To any overseas bloggers, what follows is my take on a hot-button American issue. Be assured, however, you are welcome to linger, read, and comment.
I was in my second year of teaching when the Columbine High School massacre occurred. On April 16, 2007, I was frantically emailing and calling former colleagues in Virginia, trying to ensure that none of my former students at the Covenant School had fallen victim to the assailant's bullets in the Virginia Tech shootings. Just last December, a nation was shell-shocked as children and adults alike were killed at the Sandy Hook Elementary School in Newtown, Connecticut.
Now another horrific tableau, the multiple stabbings at Lone Star College in Texas is forcing us to think what we can/must do about violence in America.
The tragedy and sorrow borne out of these and other frightening experiences prods us to ask questions, and that's completely reasonable. These moments shove us toward seeking solutions, and you can blame people for wanting that.
But it is precisely the type of questions we ask that are critical to the solutions we seek.
Many political leaders ask, "How can we keep our kids safe?" Some ask, "How can we preserve the inherent constitutional rights of citizens to own and operate firearms?" Another question has peppered forth: "What can we be doing for people who commit these crimes that have some sort of psychological or personality disorders?"
All of these questions have merit. But none of them is the question that cuts through the bull.
And that question is "What's wrong with us?"
But more on that later.
I do have some musings on this whole matter of gun control, of assault weapons, of weapon usage, of Constitutional rights, of citizen responsibilities. As follows:
1. You are free to ask me if I own a gun. I am also just as free to decide if that's anybody's business, or to answer in the negative or affirmative.
2. With rights come responsibilities. If you own a firearm, use it well. Aim true. Shoot well. Defend yourself when needed. Enjoy it. Don't be stupid.
3. The overwhelming number of gun owners in America follow the principles in point #2 above to the letter. Don't paint them as some sort of slobbering, uncontrollable militia, because it's way off base.
4. People who advocate for some level of gun control are not automatically the fringe-group, bleeding-heart pansies that some die-hard gun-rights people make them out to be. I know many on that side of the fence who mean very well and want real solutions. Their positions are driven by conscious, deliberate thought and an attempt to reach workable conclusions. Sift through the wordage on background checks, etc., and be civil.
5. Statistics: Stricter gun laws and a higher level of control measures have a tendency to lead not to greater safety, but to more attacks. And while I'm on the subject, yes, some people are calling for the confiscation of privately-owned firearms. Guess what? Whenever a government has done this in history, it has never turned out well for the civic health of the nation. (cough, Hitler!)
6. If you want decent intervention on the weapons issue, how about allowing the states to consistently enforce the laws that are already on the books? The last I noticed, the Tenth Amendment was still in the American Constitution.

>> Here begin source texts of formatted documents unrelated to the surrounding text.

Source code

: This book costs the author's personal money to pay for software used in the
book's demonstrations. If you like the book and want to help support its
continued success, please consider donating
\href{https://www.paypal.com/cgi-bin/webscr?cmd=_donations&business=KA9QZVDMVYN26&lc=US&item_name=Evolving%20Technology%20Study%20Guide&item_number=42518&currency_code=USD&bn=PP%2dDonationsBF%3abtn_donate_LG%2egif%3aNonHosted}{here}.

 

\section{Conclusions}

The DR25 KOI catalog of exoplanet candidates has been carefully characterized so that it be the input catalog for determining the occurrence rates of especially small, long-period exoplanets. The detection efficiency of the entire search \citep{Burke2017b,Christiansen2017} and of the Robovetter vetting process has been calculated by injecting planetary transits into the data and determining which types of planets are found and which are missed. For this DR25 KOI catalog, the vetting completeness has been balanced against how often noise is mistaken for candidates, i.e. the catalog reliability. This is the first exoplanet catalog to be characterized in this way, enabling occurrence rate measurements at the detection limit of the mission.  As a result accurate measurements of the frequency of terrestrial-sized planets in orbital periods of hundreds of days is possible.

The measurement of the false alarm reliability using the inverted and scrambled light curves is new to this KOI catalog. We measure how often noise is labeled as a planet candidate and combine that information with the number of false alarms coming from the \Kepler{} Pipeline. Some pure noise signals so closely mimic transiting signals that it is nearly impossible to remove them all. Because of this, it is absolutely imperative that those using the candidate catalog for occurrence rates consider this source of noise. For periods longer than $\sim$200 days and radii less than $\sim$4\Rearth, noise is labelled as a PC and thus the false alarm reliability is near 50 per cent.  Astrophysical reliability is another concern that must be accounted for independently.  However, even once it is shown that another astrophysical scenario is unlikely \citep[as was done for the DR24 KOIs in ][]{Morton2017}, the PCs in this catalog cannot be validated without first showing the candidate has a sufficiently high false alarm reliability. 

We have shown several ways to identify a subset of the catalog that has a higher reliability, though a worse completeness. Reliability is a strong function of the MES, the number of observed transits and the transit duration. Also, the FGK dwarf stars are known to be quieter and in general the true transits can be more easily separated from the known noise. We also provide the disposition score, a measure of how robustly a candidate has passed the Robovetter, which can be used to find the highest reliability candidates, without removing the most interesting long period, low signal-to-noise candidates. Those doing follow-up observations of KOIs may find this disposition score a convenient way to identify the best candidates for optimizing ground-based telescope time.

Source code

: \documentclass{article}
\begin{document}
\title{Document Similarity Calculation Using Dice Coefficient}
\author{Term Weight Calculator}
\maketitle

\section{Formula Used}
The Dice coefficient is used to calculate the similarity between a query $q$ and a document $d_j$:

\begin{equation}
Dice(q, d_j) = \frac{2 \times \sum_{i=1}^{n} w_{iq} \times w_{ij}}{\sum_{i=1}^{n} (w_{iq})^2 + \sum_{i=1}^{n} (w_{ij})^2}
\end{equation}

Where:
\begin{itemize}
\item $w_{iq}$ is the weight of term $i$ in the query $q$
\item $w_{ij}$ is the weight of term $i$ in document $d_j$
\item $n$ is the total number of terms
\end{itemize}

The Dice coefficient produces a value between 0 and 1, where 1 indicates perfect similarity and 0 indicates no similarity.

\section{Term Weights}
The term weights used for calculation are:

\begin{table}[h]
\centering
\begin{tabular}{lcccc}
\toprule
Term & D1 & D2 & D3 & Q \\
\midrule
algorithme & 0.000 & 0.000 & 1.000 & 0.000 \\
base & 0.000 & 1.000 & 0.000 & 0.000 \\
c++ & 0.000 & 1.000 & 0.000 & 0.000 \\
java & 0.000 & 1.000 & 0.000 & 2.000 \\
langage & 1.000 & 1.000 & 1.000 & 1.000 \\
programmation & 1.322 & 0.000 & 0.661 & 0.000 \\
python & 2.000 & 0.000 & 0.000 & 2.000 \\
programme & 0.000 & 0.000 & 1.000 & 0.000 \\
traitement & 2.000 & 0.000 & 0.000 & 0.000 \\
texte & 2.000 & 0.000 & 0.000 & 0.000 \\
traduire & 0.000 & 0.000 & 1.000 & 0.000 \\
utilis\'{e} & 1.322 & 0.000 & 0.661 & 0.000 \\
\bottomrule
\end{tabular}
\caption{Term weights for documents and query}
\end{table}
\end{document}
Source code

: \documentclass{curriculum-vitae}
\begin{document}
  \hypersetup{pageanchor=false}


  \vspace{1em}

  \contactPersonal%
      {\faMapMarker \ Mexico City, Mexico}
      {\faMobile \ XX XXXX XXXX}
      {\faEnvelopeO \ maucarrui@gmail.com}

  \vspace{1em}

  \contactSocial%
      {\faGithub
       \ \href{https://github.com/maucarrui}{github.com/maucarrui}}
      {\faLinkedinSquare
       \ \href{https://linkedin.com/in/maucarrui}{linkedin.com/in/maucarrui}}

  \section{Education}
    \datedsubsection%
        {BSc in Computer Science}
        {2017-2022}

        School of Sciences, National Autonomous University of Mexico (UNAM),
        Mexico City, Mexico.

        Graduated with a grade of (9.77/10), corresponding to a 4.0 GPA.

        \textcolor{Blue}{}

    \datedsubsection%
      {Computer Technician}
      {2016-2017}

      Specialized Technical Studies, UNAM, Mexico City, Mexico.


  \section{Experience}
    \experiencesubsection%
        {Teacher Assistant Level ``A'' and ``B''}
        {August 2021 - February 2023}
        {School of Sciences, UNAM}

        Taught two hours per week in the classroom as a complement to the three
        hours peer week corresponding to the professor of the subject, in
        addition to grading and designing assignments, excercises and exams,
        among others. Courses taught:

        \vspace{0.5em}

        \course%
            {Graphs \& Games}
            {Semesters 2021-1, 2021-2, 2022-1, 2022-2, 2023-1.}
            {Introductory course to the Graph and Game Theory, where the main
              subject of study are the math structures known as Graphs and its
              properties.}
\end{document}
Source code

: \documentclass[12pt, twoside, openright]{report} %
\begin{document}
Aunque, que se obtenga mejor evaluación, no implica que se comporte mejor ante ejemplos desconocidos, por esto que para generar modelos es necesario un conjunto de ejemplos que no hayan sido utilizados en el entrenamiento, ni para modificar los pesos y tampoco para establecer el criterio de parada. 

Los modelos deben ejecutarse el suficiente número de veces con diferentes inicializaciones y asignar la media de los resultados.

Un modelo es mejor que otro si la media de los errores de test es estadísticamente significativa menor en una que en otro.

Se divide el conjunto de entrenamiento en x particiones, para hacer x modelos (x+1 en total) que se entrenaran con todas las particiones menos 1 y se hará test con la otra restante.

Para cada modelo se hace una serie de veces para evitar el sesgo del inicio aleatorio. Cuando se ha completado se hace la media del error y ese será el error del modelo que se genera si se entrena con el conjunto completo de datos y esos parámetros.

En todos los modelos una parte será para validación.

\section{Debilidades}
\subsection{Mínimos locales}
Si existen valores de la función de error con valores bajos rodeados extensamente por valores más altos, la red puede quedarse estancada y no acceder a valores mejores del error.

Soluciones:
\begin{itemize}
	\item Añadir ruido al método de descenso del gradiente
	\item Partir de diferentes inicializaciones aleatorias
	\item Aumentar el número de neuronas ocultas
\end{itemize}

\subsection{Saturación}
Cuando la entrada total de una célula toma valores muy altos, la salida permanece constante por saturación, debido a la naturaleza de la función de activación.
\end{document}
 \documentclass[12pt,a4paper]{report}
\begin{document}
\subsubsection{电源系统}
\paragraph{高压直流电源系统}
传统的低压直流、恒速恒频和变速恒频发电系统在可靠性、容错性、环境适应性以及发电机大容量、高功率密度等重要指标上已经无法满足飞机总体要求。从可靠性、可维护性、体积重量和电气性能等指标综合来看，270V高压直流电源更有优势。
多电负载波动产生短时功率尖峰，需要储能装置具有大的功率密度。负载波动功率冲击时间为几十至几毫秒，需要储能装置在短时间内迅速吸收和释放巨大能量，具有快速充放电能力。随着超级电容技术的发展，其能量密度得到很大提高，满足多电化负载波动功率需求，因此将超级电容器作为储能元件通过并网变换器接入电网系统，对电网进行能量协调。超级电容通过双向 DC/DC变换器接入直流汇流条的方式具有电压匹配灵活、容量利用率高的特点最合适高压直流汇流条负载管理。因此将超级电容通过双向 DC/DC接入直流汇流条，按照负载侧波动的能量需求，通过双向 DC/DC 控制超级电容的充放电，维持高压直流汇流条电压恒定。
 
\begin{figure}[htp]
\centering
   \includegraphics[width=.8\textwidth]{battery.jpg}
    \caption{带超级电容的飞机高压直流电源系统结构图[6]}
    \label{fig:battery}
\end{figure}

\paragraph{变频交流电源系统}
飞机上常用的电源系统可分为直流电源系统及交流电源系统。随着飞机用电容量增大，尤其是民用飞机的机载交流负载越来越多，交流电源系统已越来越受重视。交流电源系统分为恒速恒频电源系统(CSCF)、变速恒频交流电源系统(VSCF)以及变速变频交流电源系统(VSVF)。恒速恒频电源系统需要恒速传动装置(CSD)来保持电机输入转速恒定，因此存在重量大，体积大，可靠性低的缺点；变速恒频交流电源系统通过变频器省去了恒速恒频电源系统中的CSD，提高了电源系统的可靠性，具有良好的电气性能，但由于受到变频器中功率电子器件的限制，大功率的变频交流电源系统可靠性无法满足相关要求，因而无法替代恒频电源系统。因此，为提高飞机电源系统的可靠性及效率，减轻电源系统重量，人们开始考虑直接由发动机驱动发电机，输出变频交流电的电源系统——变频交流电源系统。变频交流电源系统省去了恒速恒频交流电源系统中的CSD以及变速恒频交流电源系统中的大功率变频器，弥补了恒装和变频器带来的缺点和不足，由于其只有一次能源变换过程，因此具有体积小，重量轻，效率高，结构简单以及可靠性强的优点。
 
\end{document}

7. To make jokes about weapons and asking "what about assault spoons?" or jumping on news stories like the Lone Star cluster of stabbings to score political points is uncivil and insensitive to the victims.
8. On the other hand, for a political leader to use grieving parents and families as props to pontificate about gun control initiatives neither does justice to the solution needed nor does it sanctify their tears.
To me--and you are welcome to take issue with this--any approach that tries to restrict "assault weapons" (a term which goes largely undefined on MSNBC, CNN, and Fox News and runs through our national discourse like a greased pig at a Kansas county fair) is going to ultimately make minimal progress, if any. In all likelihood, the safety of citizens would go into reverse, but again that's a debate for other times. The hard truth that we are learning right now--if we have eyes to see and ears to hear and hearts to receive--is that whether it's a gun, or a knife, or a spear, or a steel chair, or one's bare fists, or a sword, a woodchipper (forgive the Fargo reference), a bomb, or anything else...we are left with a truth hitting us between the eyes with magnum force.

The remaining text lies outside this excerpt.